Chicago Tribune
Writing in the Atlantic in 2003, Jonathan Rauch made a joke. "Introverts are also not misanthropic," he wrote, though some of us do go along with Sartre as far as to say 'Hell is other people at breakfast.'" Jean-Paul Sartre said nothing about bagels, but the Internet has turned Rauch's bon mot into fact.

Mary Schmich was alerted to a piece by Kevin Delaney that "quoted" Sartre's Rauch-written aphorism by Dan Bloom, a Taiwan-based blogger who spotted it in a Times supplement distributed with a Chinese newspaper. (I can vouch for Bloom's interest in this matter; he's copied me on 10 emails that he's sent to the Times and others about the gaffe.)

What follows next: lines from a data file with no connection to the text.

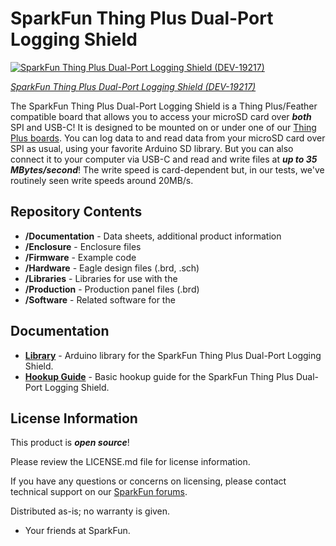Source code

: SparkFun Thing Plus Dual-Port Logging Shield
========================================

[![SparkFun Thing Plus Dual-Port Logging Shield (DEV-19217)](https://cdn.sparkfun.com/assets/parts/1/8/8/4/1/19217-SparkFun_Thing_Plus_Dual-Port_Logging_Shield-01.jpg)](https://www.sparkfun.com/products/19217)

[*SparkFun Thing Plus Dual-Port Logging Shield (DEV-19217)*](https://www.sparkfun.com/products/19217)

The SparkFun Thing Plus Dual-Port Logging Shield is a Thing Plus/Feather compatible board that allows you to access your microSD card over **_both_** SPI and USB-C! It is designed to be mounted on or under one of our [Thing Plus boards](https://www.sparkfun.com/thing_plus). You can log data to and read data from your microSD card over SPI as usual, using your favorite Arduino SD library. But you can also connect it to your computer via USB-C and read and write files at **_up to 35 MBytes/second_**! The write speed is card-dependent but, in our tests, we've routinely seen write speeds around 20MB/s.


Repository Contents
-------------------

* **/Documentation** - Data sheets, additional product information
* **/Enclosure** - Enclosure files 
* **/Firmware** - Example code 
* **/Hardware** - Eagle design files (.brd, .sch)
* **/Libraries** - Libraries for use with the <PRODUCT NAME>
* **/Production** - Production panel files (.brd)
* **/Software** - Related software for the <PRODUCT NAME>

Documentation
--------------
* **[Library](https://github.com/sparkfun/SparkFun_Dual-Port_Logging_Shield_Arduino_Library)** - Arduino library for the SparkFun Thing Plus Dual-Port Logging Shield.
* **[Hookup Guide](https://learn.sparkfun.com/tutorials/thing-plus-dual-port-logging-shield-hookup-guide)** - Basic hookup guide for the SparkFun Thing Plus Dual-Port Logging Shield.

License Information
-------------------

This product is _**open source**_! 

Please review the LICENSE.md file for license information. 

If you have any questions or concerns on licensing, please contact technical support on our [SparkFun forums](https://forum.sparkfun.com/viewforum.php?f=152).

Distributed as-is; no warranty is given.

- Your friends at SparkFun.

_<COLLABORATION CREDIT>_

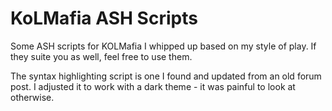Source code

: # KoLMafia ASH Scripts
Some ASH scripts for KOLMafia I whipped up based on my style of play.
If they suite you as well, feel free to use them.

The syntax highlighting script is one I found and updated from an old forum post.
I adjusted it to work with a dark theme - it was painful to look at otherwise.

Schmich called Fred Shapiro, who edited "The Yale Book of Quotations." "Any time you see a quote attributed to Mark Twain, figure that one is false," Shapiro told her. "Similarly with Yogi Berra and Benjamin Franklin." (Indeed, Mike Daisey got a Twain quote wrong when he published his now-famous nonapology.) Schmich writes that one of her lines is now frequently attributed to Eleanor Roosevelt, and that something she didn't write is now often attributed to her.

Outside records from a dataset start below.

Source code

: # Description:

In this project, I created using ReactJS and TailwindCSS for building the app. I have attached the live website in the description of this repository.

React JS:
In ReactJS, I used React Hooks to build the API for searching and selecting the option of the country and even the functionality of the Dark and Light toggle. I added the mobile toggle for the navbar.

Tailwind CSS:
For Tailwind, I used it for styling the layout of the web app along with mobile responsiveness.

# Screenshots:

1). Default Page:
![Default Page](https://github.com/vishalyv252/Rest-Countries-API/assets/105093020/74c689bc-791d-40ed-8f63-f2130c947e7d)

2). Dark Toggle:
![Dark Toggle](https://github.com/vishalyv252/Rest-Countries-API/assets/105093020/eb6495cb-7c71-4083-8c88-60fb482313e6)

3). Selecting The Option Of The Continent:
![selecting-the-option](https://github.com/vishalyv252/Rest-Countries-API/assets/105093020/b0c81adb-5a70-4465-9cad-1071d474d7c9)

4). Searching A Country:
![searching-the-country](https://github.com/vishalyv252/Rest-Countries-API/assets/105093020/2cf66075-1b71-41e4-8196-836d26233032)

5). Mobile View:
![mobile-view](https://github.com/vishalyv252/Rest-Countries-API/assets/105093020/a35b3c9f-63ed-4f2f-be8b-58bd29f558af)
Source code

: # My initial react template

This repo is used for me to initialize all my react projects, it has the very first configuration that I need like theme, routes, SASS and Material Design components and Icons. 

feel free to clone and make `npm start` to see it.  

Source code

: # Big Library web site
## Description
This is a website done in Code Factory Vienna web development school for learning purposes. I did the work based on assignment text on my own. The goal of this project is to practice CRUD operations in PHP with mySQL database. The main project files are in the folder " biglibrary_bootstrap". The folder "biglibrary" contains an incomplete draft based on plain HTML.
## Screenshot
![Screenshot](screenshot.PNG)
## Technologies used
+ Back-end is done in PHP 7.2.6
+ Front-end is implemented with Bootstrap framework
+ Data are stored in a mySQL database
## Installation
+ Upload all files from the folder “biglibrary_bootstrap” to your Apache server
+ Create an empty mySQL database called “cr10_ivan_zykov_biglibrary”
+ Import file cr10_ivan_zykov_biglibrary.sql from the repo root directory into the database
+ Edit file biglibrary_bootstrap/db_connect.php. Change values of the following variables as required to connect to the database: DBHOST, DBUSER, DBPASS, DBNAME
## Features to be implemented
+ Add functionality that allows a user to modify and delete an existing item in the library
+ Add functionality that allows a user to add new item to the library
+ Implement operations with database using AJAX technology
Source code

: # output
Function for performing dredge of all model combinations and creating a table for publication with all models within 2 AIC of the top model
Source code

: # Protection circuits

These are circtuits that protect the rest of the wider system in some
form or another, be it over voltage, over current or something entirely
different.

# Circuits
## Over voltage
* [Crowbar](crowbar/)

Schmich warns readers to be wary of online quotes, but you don't have to bother your iPhone to read an inaccurate quote. I live in the Washington, D.C., area, where a mangled quote recently got carved in stone, which is actually kind of a tradition around here.

It's too bad Rauch didn't make Sartre say "Hell is other people at brunch." No one would have ever questioned that.